Stored data entries:
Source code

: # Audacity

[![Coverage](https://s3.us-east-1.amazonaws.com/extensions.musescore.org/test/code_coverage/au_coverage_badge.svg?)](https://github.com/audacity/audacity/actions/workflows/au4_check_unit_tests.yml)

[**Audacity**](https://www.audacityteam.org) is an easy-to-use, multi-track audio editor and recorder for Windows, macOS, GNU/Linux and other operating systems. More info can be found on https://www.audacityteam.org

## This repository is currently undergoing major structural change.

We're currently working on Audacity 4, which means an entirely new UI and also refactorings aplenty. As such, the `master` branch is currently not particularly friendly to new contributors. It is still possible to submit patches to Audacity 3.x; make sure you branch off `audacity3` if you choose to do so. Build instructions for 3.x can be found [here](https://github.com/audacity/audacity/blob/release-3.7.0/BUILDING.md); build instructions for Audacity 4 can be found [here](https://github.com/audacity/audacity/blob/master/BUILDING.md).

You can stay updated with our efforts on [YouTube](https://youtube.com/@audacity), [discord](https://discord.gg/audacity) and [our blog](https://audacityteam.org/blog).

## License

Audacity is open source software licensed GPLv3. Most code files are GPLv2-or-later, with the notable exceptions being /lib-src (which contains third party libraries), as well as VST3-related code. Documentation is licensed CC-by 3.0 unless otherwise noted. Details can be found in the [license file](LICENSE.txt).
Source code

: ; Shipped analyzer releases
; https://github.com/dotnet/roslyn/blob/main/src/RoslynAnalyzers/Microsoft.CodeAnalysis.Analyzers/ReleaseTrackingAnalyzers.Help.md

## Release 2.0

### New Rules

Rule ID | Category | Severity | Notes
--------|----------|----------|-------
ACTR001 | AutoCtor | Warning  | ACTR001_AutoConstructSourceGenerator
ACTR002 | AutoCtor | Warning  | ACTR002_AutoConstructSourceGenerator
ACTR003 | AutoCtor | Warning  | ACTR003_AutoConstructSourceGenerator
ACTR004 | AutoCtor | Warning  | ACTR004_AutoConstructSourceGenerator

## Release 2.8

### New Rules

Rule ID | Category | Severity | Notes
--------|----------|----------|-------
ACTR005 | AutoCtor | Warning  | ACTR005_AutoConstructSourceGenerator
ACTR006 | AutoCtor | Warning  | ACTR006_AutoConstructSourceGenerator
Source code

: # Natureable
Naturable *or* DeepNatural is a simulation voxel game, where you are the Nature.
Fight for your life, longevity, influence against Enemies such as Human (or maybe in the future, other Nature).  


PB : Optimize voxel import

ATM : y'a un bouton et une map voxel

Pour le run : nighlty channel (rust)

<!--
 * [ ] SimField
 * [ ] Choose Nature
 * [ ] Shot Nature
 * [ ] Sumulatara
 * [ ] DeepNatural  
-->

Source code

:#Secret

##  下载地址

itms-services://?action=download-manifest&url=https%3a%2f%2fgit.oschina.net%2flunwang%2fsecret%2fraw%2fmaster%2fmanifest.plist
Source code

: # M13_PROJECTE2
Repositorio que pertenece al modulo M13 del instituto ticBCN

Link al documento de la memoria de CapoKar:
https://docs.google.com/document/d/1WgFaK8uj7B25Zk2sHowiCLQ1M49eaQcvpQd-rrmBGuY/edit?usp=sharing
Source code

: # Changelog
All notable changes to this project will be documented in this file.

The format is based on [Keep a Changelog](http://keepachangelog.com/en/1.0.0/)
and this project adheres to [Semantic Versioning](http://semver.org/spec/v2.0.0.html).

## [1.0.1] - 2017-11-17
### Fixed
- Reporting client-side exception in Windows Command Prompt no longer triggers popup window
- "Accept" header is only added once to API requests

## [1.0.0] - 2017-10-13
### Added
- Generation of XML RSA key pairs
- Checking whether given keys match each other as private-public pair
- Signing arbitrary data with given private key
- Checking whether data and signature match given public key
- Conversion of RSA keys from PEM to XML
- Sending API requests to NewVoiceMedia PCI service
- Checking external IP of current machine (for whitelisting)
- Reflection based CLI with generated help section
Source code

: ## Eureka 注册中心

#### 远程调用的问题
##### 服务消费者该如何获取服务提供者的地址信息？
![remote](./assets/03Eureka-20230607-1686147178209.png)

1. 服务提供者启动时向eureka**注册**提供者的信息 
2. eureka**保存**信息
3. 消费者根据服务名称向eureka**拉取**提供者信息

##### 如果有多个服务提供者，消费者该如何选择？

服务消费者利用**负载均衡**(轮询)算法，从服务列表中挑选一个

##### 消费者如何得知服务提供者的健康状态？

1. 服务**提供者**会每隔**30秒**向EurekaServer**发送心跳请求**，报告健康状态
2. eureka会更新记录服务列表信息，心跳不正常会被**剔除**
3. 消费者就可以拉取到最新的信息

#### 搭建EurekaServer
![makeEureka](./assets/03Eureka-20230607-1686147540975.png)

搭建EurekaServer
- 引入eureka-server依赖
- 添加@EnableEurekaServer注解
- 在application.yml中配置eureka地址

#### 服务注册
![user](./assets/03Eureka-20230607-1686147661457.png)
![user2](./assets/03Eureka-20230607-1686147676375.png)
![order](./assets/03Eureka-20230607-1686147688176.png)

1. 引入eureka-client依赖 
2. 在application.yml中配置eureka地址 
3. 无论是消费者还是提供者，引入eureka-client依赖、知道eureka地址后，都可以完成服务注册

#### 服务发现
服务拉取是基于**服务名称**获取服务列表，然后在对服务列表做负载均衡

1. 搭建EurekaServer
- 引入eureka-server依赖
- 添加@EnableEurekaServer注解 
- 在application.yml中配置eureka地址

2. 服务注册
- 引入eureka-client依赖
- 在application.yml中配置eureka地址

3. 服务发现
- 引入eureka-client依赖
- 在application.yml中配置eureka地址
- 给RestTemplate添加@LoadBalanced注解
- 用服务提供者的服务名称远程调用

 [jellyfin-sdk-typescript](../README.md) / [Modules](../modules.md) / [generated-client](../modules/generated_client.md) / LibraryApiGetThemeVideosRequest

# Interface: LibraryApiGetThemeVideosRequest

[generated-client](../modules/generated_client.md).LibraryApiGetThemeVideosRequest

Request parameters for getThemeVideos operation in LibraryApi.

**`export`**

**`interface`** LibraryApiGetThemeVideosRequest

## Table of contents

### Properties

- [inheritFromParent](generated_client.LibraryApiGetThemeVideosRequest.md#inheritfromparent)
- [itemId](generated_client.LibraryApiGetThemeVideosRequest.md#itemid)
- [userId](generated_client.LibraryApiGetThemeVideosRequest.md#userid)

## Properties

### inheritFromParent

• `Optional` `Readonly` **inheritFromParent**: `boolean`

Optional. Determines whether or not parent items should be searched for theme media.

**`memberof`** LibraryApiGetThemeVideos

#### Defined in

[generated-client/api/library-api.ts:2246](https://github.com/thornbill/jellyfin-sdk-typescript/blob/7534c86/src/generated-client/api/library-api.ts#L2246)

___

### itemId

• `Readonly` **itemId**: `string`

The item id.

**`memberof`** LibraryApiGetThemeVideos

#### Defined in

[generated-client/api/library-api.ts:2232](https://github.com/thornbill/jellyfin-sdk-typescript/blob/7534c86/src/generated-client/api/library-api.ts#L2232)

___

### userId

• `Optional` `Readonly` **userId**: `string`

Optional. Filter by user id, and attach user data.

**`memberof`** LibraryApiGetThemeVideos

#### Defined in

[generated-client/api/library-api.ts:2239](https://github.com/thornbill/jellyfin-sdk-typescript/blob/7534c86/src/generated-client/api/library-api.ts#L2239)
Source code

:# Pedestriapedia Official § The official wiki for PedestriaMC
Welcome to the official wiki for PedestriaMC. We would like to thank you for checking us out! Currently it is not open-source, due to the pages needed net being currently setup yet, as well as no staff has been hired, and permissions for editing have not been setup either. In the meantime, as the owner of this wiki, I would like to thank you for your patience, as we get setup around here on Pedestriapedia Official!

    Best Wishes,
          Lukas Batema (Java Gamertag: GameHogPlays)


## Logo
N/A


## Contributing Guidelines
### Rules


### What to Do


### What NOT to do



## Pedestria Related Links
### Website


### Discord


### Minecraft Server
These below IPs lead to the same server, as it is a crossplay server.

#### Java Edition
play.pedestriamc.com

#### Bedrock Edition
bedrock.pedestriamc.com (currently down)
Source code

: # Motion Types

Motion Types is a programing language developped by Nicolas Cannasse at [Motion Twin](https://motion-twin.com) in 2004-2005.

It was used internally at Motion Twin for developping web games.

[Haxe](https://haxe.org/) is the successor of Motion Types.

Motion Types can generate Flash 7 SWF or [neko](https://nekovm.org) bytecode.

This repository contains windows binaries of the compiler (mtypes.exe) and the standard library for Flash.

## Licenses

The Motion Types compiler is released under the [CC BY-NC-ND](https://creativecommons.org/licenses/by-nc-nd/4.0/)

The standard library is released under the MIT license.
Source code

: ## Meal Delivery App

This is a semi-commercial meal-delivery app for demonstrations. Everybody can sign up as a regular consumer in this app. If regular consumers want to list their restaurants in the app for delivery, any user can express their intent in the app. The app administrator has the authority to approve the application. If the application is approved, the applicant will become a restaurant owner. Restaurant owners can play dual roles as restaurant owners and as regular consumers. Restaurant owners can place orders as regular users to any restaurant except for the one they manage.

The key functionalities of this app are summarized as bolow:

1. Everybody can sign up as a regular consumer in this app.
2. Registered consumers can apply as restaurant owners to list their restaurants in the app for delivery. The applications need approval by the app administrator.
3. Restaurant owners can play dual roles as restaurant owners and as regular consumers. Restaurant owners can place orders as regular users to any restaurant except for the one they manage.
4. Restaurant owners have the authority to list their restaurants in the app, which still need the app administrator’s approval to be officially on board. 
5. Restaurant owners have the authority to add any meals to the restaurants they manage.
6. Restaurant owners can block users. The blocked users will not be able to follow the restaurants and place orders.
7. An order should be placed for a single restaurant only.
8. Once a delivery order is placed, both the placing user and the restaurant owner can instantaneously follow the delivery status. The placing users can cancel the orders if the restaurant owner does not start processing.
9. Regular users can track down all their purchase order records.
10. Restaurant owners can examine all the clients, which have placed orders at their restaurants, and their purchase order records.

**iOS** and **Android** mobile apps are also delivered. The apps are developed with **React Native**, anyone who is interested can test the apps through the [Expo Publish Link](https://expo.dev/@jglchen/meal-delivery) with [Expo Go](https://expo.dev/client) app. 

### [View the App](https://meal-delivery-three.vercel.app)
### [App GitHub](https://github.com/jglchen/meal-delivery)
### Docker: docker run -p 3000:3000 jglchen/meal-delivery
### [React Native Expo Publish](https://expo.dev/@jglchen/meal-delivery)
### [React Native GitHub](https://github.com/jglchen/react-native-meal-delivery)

▸ PROBLEM REQUIREMENTS
Restate word for word only the lines running from the beginning of the data to the line holding "You can stay", both included.

▸ THE ANSWER
Source code

: # Audacity

[![Coverage](https://s3.us-east-1.amazonaws.com/extensions.musescore.org/test/code_coverage/au_coverage_badge.svg?)](https://github.com/audacity/audacity/actions/workflows/au4_check_unit_tests.yml)

[**Audacity**](https://www.audacityteam.org) is an easy-to-use, multi-track audio editor and recorder for Windows, macOS, GNU/Linux and other operating systems. More info can be found on https://www.audacityteam.org

## This repository is currently undergoing major structural change.

We're currently working on Audacity 4, which means an entirely new UI and also refactorings aplenty. As such, the `master` branch is currently not particularly friendly to new contributors. It is still possible to submit patches to Audacity 3.x; make sure you branch off `audacity3` if you choose to do so. Build instructions for 3.x can be found [here](https://github.com/audacity/audacity/blob/release-3.7.0/BUILDING.md); build instructions for Audacity 4 can be found [here](https://github.com/audacity/audacity/blob/master/BUILDING.md).

You can stay updated with our efforts on [YouTube](https://youtube.com/@audacity), [discord](https://discord.gg/audacity) and [our blog](https://audacityteam.org/blog).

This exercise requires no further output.